New reasoning-level modes added
Compared with the previous GLM-5.1 release, GLM-5.2 not only improves task performance but also offers users two distinct reasoning-level modes.
These are:
High — a mode for quickly handling light and medium-difficulty tasks
Max — a mode that uses additional computation to solve more complex problems
This lets users choose the balance between speed and quality that best suits their needs.
Gains on benchmark tests
The benchmark figures published by Z.ai show that GLM-5.2 has made notable gains on engineering tasks involving code review, tool use, and the command line.
SWE-bench Pro
On SWE-bench Pro, which measures the ability to solve real-world software problems, GLM-5.2 scored 62.1. That is higher than the previous GLM-5.1 model's score of 58.4.
Terminal-Bench 2.1
On Terminal-Bench 2.1, which evaluates command-line tasks, GLM-5.2 scored 81.0 — a marked improvement over the previous version's 62.0.
The highest score in the test was 82.7, and GLM-5.2 came fairly close to that level. The company also reported that the model delivered competitive performance against some of the industry's leading models.
Reduced computational cost for long contexts
Z.ai set out to address, through architectural innovation, the problem that computational load rises sharply as context size grows.
The company introduced IndexShare technology, which reuses the same indexer across sparse-attention layers.
According to the company, IndexShare reduces the per-token computational load (FLOPs) by a factor of 2.9 when operating on contexts up to one million tokens long.
By also modifying the multi-token prediction layer, the company improved the efficiency of speculative decoding, increasing the accepted length by up to 20 percent.
These improvements have a meaningful effect in reducing the server and infrastructure costs that grow as codebases get larger.

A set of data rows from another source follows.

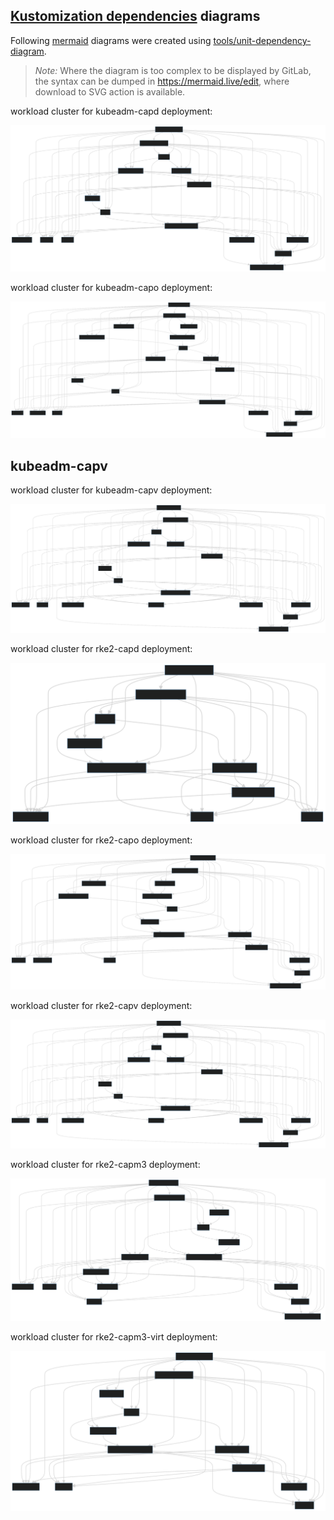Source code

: ## [Kustomization dependencies](https://fluxcd.io/flux/components/kustomize/kustomizations/#dependencies) diagrams

Following [mermaid](https://mermaid.js.org/syntax/stateDiagram.html) diagrams were created using [tools/unit-dependency-diagram](../../../../tools/unit-dependency-diagram).

> _Note:_ Where the diagram is too complex to be displayed by GitLab, the syntax can be dumped in https://mermaid.live/edit, where download to SVG action is available.

<Tabs groupId="flavor-tabs">

<TabItem value="kubeadm-capd" label='workload cluster for kubeadm-capd deployment'>

workload cluster for kubeadm-capd deployment:

![diagram](./workload-cluster.svg-1.svg)

</TabItem>

<TabItem value="kubeadm-capo" label='workload cluster for kubeadm-capo deployment'>

workload cluster for kubeadm-capo deployment:

![diagram](./workload-cluster.svg-2.svg)

</TabItem>

## kubeadm-capv
<TabItem value="kubeadm-capv" label='workload cluster for kubeadm-capv deployment'>

workload cluster for kubeadm-capv deployment:

![diagram](./workload-cluster.svg-3.svg)

</TabItem>

<TabItem value="rke2-capd" label='workload cluster for rke2-capd deployment'>

workload cluster for rke2-capd deployment:

![diagram](./workload-cluster.svg-4.svg)

</TabItem>

<TabItem value="rke2-capo" label='workload cluster for rke2-capo deployment'>

workload cluster for rke2-capo deployment:

![diagram](./workload-cluster.svg-5.svg)

</TabItem>

<TabItem value="rke2-capv" label='workload cluster for rke2-capv deployment'>

workload cluster for rke2-capv deployment:

![diagram](./workload-cluster.svg-6.svg)

</TabItem>

<TabItem value="rke2-capm3" label='workload cluster for rke2-capm3 deployment'>

workload cluster for rke2-capm3 deployment:

![diagram](./workload-cluster.svg-7.svg)

</TabItem>

<TabItem value="rke2-capm3-virt" label='workload cluster for rke2-capm3-virt deployment'>

workload cluster for rke2-capm3-virt deployment:

![diagram](./workload-cluster.svg-8.svg)

</TabItem>

</Tabs>

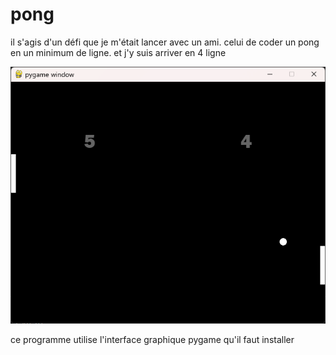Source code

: # pong

il s'agis d'un défi que je m'était lancer avec un ami. celui de coder un pong en un minimum de ligne. et j'y suis arriver en 4 ligne

![alt text](https://github.com/Hyrhoo/pong/blob/main/img/Capture%20d’écran%202023-02-07%20180922.png)

ce programme utilise l'interface graphique pygame qu'il faut installer
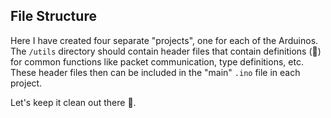 ## File Structure

Here I have created four separate "projects", one for each of the Arduinos. The `/utils` directory should contain header files that contain definitions (🤮) for common functions like packet communication, type definitions, etc. These header files then can be included in the "main" `.ino` file in each project.

Let's keep it clean out there 💪.
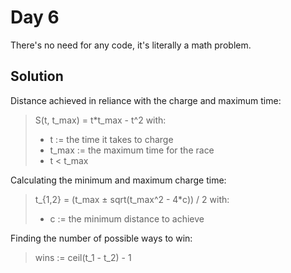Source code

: # Day 6
There's no need for any code, it's literally a math problem.

## Solution
Distance achieved in reliance with the charge and maximum time:
> S(t, t_max) = t*t_max - t^2
> with:
> - t := the time it takes to charge
> - t_max := the maximum time for the race
> - t < t_max

Calculating the minimum and maximum charge time:
> t_{1,2} = (t_max ± sqrt(t_max^2 - 4*c)) / 2
> with:
> - c := the minimum distance to achieve

Finding the number of possible ways to win:
> wins := ceil(t_1 - t_2) - 1
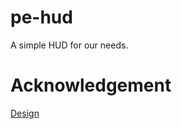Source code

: # pe-hud

A simple HUD for our needs.

# Acknowledgement

[Design](https://github.com/nafing/esx_nafing_hud)

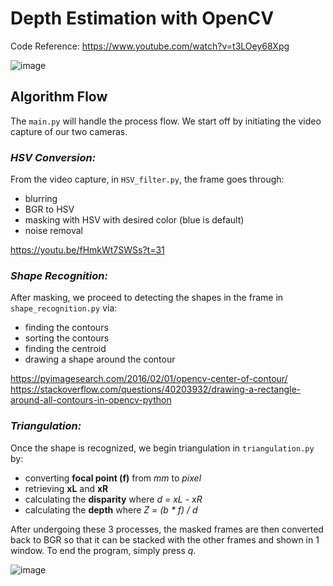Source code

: # Depth Estimation with OpenCV <br/>
Code Reference:
https://www.youtube.com/watch?v=t3LOey68Xpg

![image](https://user-images.githubusercontent.com/72141153/156124728-ad30f63a-c35b-42ee-a6f9-4b3af498d67a.png)

## Algorithm Flow

The `main.py` will handle the process flow. 
We start off by initiating the video capture of our two cameras. 
### _HSV Conversion:_<br/>
From the video capture, in `HSV_filter.py`, the frame goes through:<br/>
* blurring
* BGR to HSV 
* masking with HSV with desired color (blue is default)
* noise removal

https://youtu.be/fHmkWt7SWSs?t=31

### _Shape Recognition:_<br/>
After masking, we proceed to detecting the shapes in the frame in `shape_recognition.py` via:
* finding the contours
* sorting the contours
* finding the centroid
* drawing a shape around the contour

https://pyimagesearch.com/2016/02/01/opencv-center-of-contour/
https://stackoverflow.com/questions/40203932/drawing-a-rectangle-around-all-contours-in-opencv-python

### _Triangulation:_<br/>
Once the shape is recognized, we begin triangulation in `triangulation.py` by:<br/>
* converting **focal point (f)** from _mm_ to _pixel_
* retrieving **xL** and **xR**
* calculating the **disparity** where _d = xL - xR_
* calculating the **depth** where _Z = (b * f) / d_

After undergoing these 3 processes, the masked frames are then converted back to BGR so that it can be stacked with the other frames and shown in 1 window. To end the program, simply press _q_.

![image](https://user-images.githubusercontent.com/72141153/156321423-fd31c495-9466-4c54-a890-8d349a1900f0.png)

Can be deployed on your own servers
According to the documentation published on Hugging Face, the GLM-5.2 model can be run on the following widely used platforms.
Transformers
vLLM
SGLang
Docker Model Runner
KTransformers
It can also be deployed on the Ascend NPU platform using the vLLM-Ascend, xLLM, and SGLang frameworks.
Because it carries an open-source license, organizations can run the model on their own servers and internal infrastructure, retaining full control over data security. This is one important advantage that sets it apart from closed models available only through cloud services.
Early developer reactions are positive
The launch of GLM-5.2 has begun to attract the attention of the international technology community.
Guillermo Rauch expressed a positive view of the model's coding capabilities through his social-media account.
Matt Velloso, after using it for a full day, was reported to have judged it "an open model you can rely on for everyday use."
Even so, the model's real-world success will depend heavily on independent developer testing and actual use in production environments.
Where the DeepSeek R1 model previously drew industry attention with its high-level reasoning ability and relatively low cost, GLM-5.2 emerges as a new competitor focused on coding and long-horizon engineering tasks.
At a time when competition among open-source AI models is intensifying, GLM-5.2 is beginning to be named as one of the most compelling new models aimed at large-scale codebases and project-level development.